Quote the data exactly, first line to the line containing "to start local", with no pictures.

#### Extracted records ####

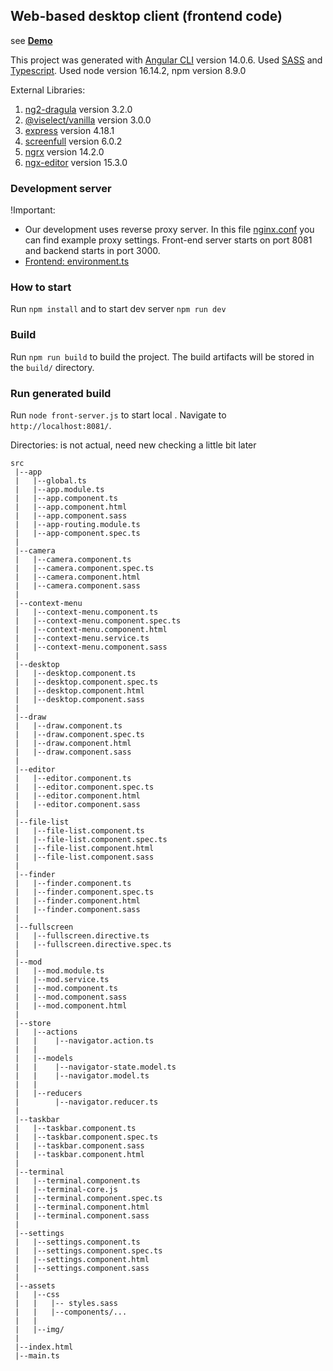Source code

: ## Web-based desktop client (frontend code)

see **[Demo](https://neetcloud.dev)**

This project was generated with [Angular CLI](https://github.com/angular/angular-cli) version 14.0.6. 
Used [SASS](https://sass-lang.com) and [Typescript](https://www.typescriptlang.org).
Used node version 16.14.2, npm version 8.9.0

External Libraries:
1. [ng2-dragula](https://www.npmjs.com/package/ng2-dragula) version 3.2.0
2. [@viselect/vanilla](https://www.npmjs.com/package/@viselect/vanilla) version 3.0.0
3. [express](https://www.npmjs.com/package/express) version 4.18.1
4. [screenfull](https://www.npmjs.com/package/screenfull) version 6.0.2
5. [ngrx](https://ngrx.io) version 14.2.0
6. [ngx-editor](https://github.com/sibiraj-s/ngx-editor) version 15.3.0

### Development server

!Important:
- Our development uses reverse proxy server. In this file [nginx.conf](../nginx/nginx.conf) you can find example proxy settings. Front-end server starts on port 8081 and backend starts in port 3000. 
- [Frontend: environment.ts](./src/environments/environment.ts)

### How to start

Run `npm install` and to start dev server `npm run dev`

### Build

Run `npm run build` to build the project. The build artifacts will be stored in the `build/` directory.

### Run generated build

Run `node front-server.js` to start local . Navigate to `http://localhost:8081/`.

Directories: is not actual, need new checking a little bit later
```
src
 |--app
 |	 |--global.ts 
 |	 |--app.module.ts
 |	 |--app.component.ts
 |	 |--app.component.html
 |	 |--app.component.sass
 |	 |--app-routing.module.ts
 |	 |--app-component.spec.ts
 |
 |--camera
 |   |--camera.component.ts
 |	 |--camera.component.spec.ts
 |	 |--camera.component.html
 |	 |--camera.component.sass
 |
 |--context-menu
 |   |--context-menu.component.ts
 |	 |--context-menu.component.spec.ts
 |	 |--context-menu.component.html
 |	 |--context-menu.service.ts
 |	 |--context-menu.component.sass
 |
 |--desktop
 |	 |--desktop.component.ts
 |	 |--desktop.component.spec.ts
 |	 |--desktop.component.html
 |	 |--desktop.component.sass
 |
 |--draw
 |   |--draw.component.ts
 |	 |--draw.component.spec.ts
 |	 |--draw.component.html
 |	 |--draw.component.sass
 |
 |--editor
 |   |--editor.component.ts
 |	 |--editor.component.spec.ts
 |	 |--editor.component.html
 |	 |--editor.component.sass
 |
 |--file-list
 |   |--file-list.component.ts
 |	 |--file-list.component.spec.ts
 |	 |--file-list.component.html
 |	 |--file-list.component.sass
 |
 |--finder
 |   |--finder.component.ts
 |	 |--finder.component.spec.ts
 |	 |--finder.component.html
 |	 |--finder.component.sass
 |
 |--fullscreen
 |	 |--fullscreen.directive.ts
 |	 |--fullscreen.directive.spec.ts
 |
 |--mod
 |	 |--mod.module.ts
 |	 |--mod.service.ts
 |	 |--mod.component.ts
 |	 |--mod.component.sass
 |	 |--mod.component.html
 |
 |--store
 |	 |--actions
 |	 |    |--navigator.action.ts
 |	 |
 |	 |--models
 |	 |	  |--navigator-state.model.ts
 |	 |	  |--navigator.model.ts
 |   |
 |	 |--reducers
 |		  |--navigator.reducer.ts
 |
 |--taskbar
 |	 |--taskbar.component.ts
 |	 |--taskbar.component.spec.ts
 |	 |--taskbar.component.sass
 |	 |--taskbar.component.html
 |
 |--terminal
 |   |--terminal.component.ts
 |	 |--terminal-core.js
 |	 |--terminal.component.spec.ts
 |	 |--terminal.component.html
 |	 |--terminal.component.sass
 |
 |--settings
 |   |--settings.component.ts
 |	 |--settings.component.spec.ts
 |	 |--settings.component.html
 |	 |--settings.component.sass
 |
 |--assets
 |	 |--css
 |	 | 	 |-- styles.sass
 |	 |	 |--components/...
 |   |
 |	 |--img/
 |
 |--index.html
 |--main.ts
```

####

Written reply:
Source code

: ## Web-based desktop client (frontend code)

see **[Demo](https://neetcloud.dev)**

This project was generated with [Angular CLI](https://github.com/angular/angular-cli) version 14.0.6. 
Used [SASS](https://sass-lang.com) and [Typescript](https://www.typescriptlang.org).
Used node version 16.14.2, npm version 8.9.0

External Libraries:
1. [ng2-dragula](https://www.npmjs.com/package/ng2-dragula) version 3.2.0
2. [@viselect/vanilla](https://www.npmjs.com/package/@viselect/vanilla) version 3.0.0
3. [express](https://www.npmjs.com/package/express) version 4.18.1
4. [screenfull](https://www.npmjs.com/package/screenfull) version 6.0.2
5. [ngrx](https://ngrx.io) version 14.2.0
6. [ngx-editor](https://github.com/sibiraj-s/ngx-editor) version 15.3.0

### Development server

!Important:
- Our development uses reverse proxy server. In this file [nginx.conf](../nginx/nginx.conf) you can find example proxy settings. Front-end server starts on port 8081 and backend starts in port 3000. 
- [Frontend: environment.ts](./src/environments/environment.ts)

### How to start

Run `npm install` and to start dev server `npm run dev`

### Build

Run `npm run build` to build the project. The build artifacts will be stored in the `build/` directory.

### Run generated build

Run `node front-server.js` to start local . Navigate to `http://localhost:8081/`.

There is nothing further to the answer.